Every fortnight we cover the best and worst football songs from every club in the UK from our book ‘The Sound Of Football: Every Club, Every Song’. You can buy it here
Nickname: The Red Lichties
Ground: Gayfield Park
Stadium Capacity: 5,940
Song: Tom Hark by The Piranhas
Arbroath was the home of Scottish singer and entertainer Andy Stewart, who lived and died in Arbroath. In 1961, Andy had a hit worldwide with his song ‘Donald Where’s Your Troosers?’ about a Scotsman wearing a kilt. If he’d been singing it in Arbroath, he’d have sung ‘Donald Where’s Your Longjohns?’ The Red Lichties play matches at Gayfield Park, next to the sea. As a result, it’s exposed to the shifting, strong and bitterly cold North Sea winds. This creates problems for visiting teams as the ball can get caught in the strong wind, confusing attacking players and goalies coming for crosses.
Like Grimsby Town, the fans like to sing ‘We Only Sing When We’re Fishing’:
“We only sing when we’re fishing!
We only sing when we’re fiiiiiiiishing!
We only sing when we’re fishing!
sing when we’re fishing!“
(Source: terrace chant)
And, whenever a goal is scored at Gayfield, the stadium tannoy plays ‘Tom Hark’ by The Piranhas.
The song was initially recorded in 1953 by Elias And His Zig Zag Jive Flutes and is based on “Kwela,” the traditional South African folk music (see Burnley for another origin tale).
The Piranhas’ saxophonist Phil Collis discovered the song in his mum’s record collection and persuaded the band to do a version. Phil wrote the lyrics as the group travelled in the back of a van from their hometown of Brighton to a recording studio in London.
“The original was an instrumental, so we brought it up to date with some lyrics,” says Phil. “I could say the words were deep and meaningful, but they don’t mean much. I scribbled them on an envelope in about an hour.“
The song itself is 2 minutes 45 seconds long. If the club had played it to celebrate every goal in 1855, it would have been played for 85 minutes during Arbroath’s most famous victory. A victory that took place the same day as another famous match.

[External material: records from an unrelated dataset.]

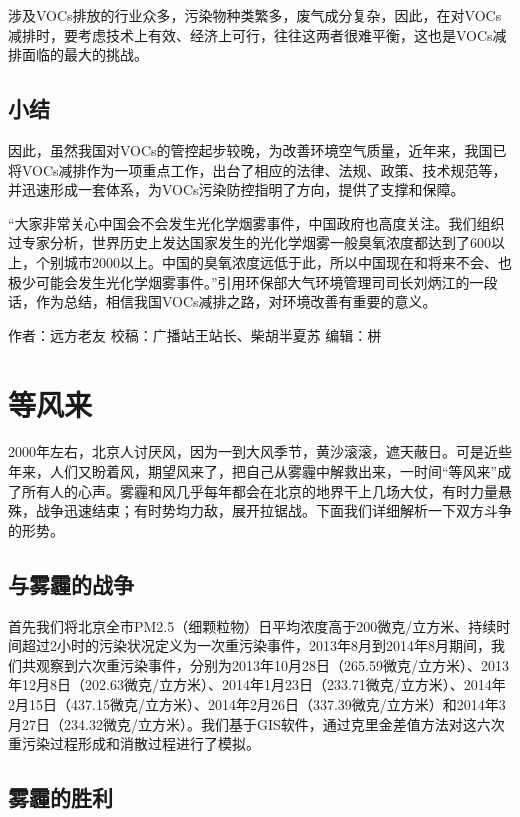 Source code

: \documentclass[]{book}
\begin{document}
涉及VOCs排放的行业众多，污染物种类繁多，废气成分复杂，因此，在对VOCs减排时，要考虑技术上有效、经济上可行，往往这两者很难平衡，这也是VOCs减排面临的最大的挑战。

\subsection{小结}

因此，虽然我国对VOCs的管控起步较晚，为改善环境空气质量，近年来，我国已将VOCs减排作为一项重点工作，出台了相应的法律、法规、政策、技术规范等，并迅速形成一套体系，为VOCs污染防控指明了方向，提供了支撑和保障。

``大家非常关心中国会不会发生光化学烟雾事件，中国政府也高度关注。我们组织过专家分析，世界历史上发达国家发生的光化学烟雾一般臭氧浓度都达到了600以上，个别城市2000以上。中国的臭氧浓度远低于此，所以中国现在和将来不会、也极少可能会发生光化学烟雾事件。''引用环保部大气环境管理司司长刘炳江的一段话，作为总结，相信我国VOCs减排之路，对环境改善有重要的意义。

作者：远方老友 校稿：广播站王站长、柴胡半夏苏 编辑：栟

\section{等风来}

2000年左右，北京人讨厌风，因为一到大风季节，黄沙滚滚，遮天蔽日。可是近些年来，人们又盼着风，期望风来了，把自己从雾霾中解救出来，一时间``等风来''成了所有人的心声。雾霾和风几乎每年都会在北京的地界干上几场大仗，有时力量悬殊，战争迅速结束；有时势均力敌，展开拉锯战。下面我们详细解析一下双方斗争的形势。

\subsection{与雾霾的战争}

首先我们将北京全市PM2.5（细颗粒物）日平均浓度高于200微克/立方米、持续时间超过2小时的污染状况定义为一次重污染事件，2013年8月到2014年8月期间，我们共观察到六次重污染事件，分别为2013年10月28日（265.59微克/立方米）、2013年12月8日（202.63微克/立方米）、2014年1月23日（233.71微克/立方米）、2014年2月15日（437.15微克/立方米）、2014年2月26日（337.39微克/立方米）和2014年3月27日（234.32微克/立方米）。我们基于GIS软件，通过克里金差值方法对这六次重污染过程形成和消散过程进行了模拟。

\subsection{雾霾的胜利}
\end{document}
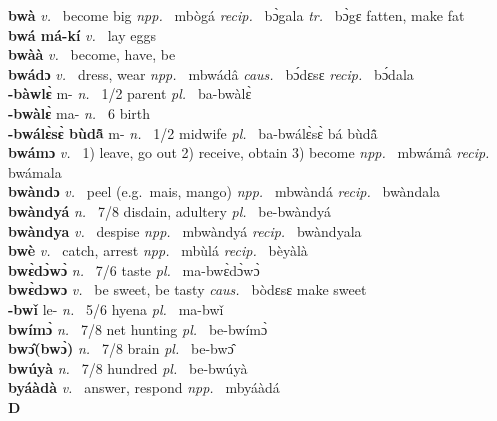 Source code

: {\bfseries bwà}  {\itshape v.~} become big   {\itshape npp.~} mbògá {\itshape recip.~} bɔ̀gala {\itshape tr.~} bɔ̀gɛ fatten, make fat \\ 
{\bfseries bwá má-kí}  {\itshape v.~} lay eggs    \\ 
{\bfseries bwàà}  {\itshape v.~} become, have, be    \\ 
{\bfseries bwádɔ}  {\itshape v.~} dress, wear   {\itshape npp.~} mbwádâ {\itshape caus.~} bɔ́dɛsɛ {\itshape recip.~} bɔ́dala  \\ 
{\bfseries -bàwlɛ̀} m- {\itshape n.~} 1/2 parent {\itshape pl.~} ba-bwàlɛ̀   \\ 
{\bfseries -bwàlɛ̀} ma- {\itshape n.~} 6 birth    \\ 
{\bfseries -bwálɛ̀sɛ̀ bùdã̂} m- {\itshape n.~} 1/2 midwife {\itshape pl.~} ba-bwálɛ̀sɛ̀ bá bùdã̂    \\ 
{\bfseries bwámɔ}  {\itshape v.~} 1) leave, go out 2) receive, obtain 3) become   {\itshape npp.~} mbwámâ {\itshape recip.~} bwámala  \\ 
{\bfseries bwàndɔ}  {\itshape v.~} peel (e.g.\ mais, mango)   {\itshape npp.~} mbwàndá {\itshape recip.~} bwàndala  \\ 
{\bfseries bwàndyá}  {\itshape n.~} 7/8 disdain, adultery {\itshape pl.~} be-bwàndyá    \\ 
{\bfseries bwàndya}  {\itshape v.~} despise   {\itshape npp.~} mbwàndyá {\itshape recip.~} bwàndyala  \\ 
{\bfseries bwè}  {\itshape v.~} catch, arrest   {\itshape npp.~} mbùlá {\itshape recip.~} bèyàlà  \\ 
{\bfseries bwɛ̀dɔ̀wɔ̀}  {\itshape n.~} 7/6 taste {\itshape pl.~} ma-bwɛ̀dɔ̀wɔ̀    \\ 
{\bfseries bwɛ̀dɔwɔ}  {\itshape v.~} be sweet, be tasty   {\itshape caus.~} bòdɛsɛ make sweet  \\ 
{\bfseries -bwǐ} le- {\itshape n.~} 5/6 hyena {\itshape pl.~} ma-bwǐ    \\ 
{\bfseries bwímɔ̀}  {\itshape n.~} 7/8 net hunting {\itshape pl.~} be-bwímɔ̀    \\ 
{\bfseries bwɔ̂(bwɔ̀)}  {\itshape n.~} 7/8 brain {\itshape pl.~} be-bwɔ̂    \\ 
{\bfseries bwúyà}  {\itshape n.~} 7/8 hundred {\itshape pl.~} be-bwúyà    \\ 
{\bfseries byáàdà}  {\itshape v.~} answer, respond   {\itshape npp.~} mbyáàdá  \\ 

\medskip
\noindent \large {\bfseries D}\normalsize\\
\medskip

On Saturday, 12 September 1885, Dundee Harp played Aberdeen Rovers in the first round of the Scottish Cup. The result made football history as Harp beat its Aberdeen rivals 35 – 0. But, what was thought to be the biggest ever victory, only lasted a few short hours.
Dundee Harp had an Irish player, Tom O’Kane, who lived in Arbroath. After the game, he sent a telegram home to wind up his friends and boast of his achievement. But, unknown to Tom, that very afternoon, Arbroath had gone one better. The rampant home team handed out a 36-0 thrashing to Bon Accord.
To make matters worse, Dundee Harp had scored more than 35 goals. The referee had noted at least 37, but as he was unsure of the exact total, he discussed it with O’Kane, and they agreed that the ref would tell the football league that the score was 35 – 0. Not knowing the tally was so important, O’Kane was happy to take the lower figure until he heard back from Arbroath.
At first, he thought their response was a joke, that Arbroath couldn’t possibly have scored one more goal at the same time as Dundee Harp was creating a new record. However, when Tom arrived back in Arbroath, he realised the truth – Arbroath had set a new record for the highest winning margin in football, a record that still stands to this day.
Even if Harp’s original 37 – 0 scoreline had been allowed to stand, there is evidence to suggest that Arbroath may still have beaten it. Many years later, the referee of the Bon Accord game, Dave Stormont, admitted in a newspaper article that he’d disallowed seven legitimate Arbroath goals, and the score should have been 43-0.
If it’s any consolation to Tom, the Dundee Harp game still officially holds the record for the game with the second-highest winning margin. And if they’d play Tom Hark, fans would have heard it for 82 minutes.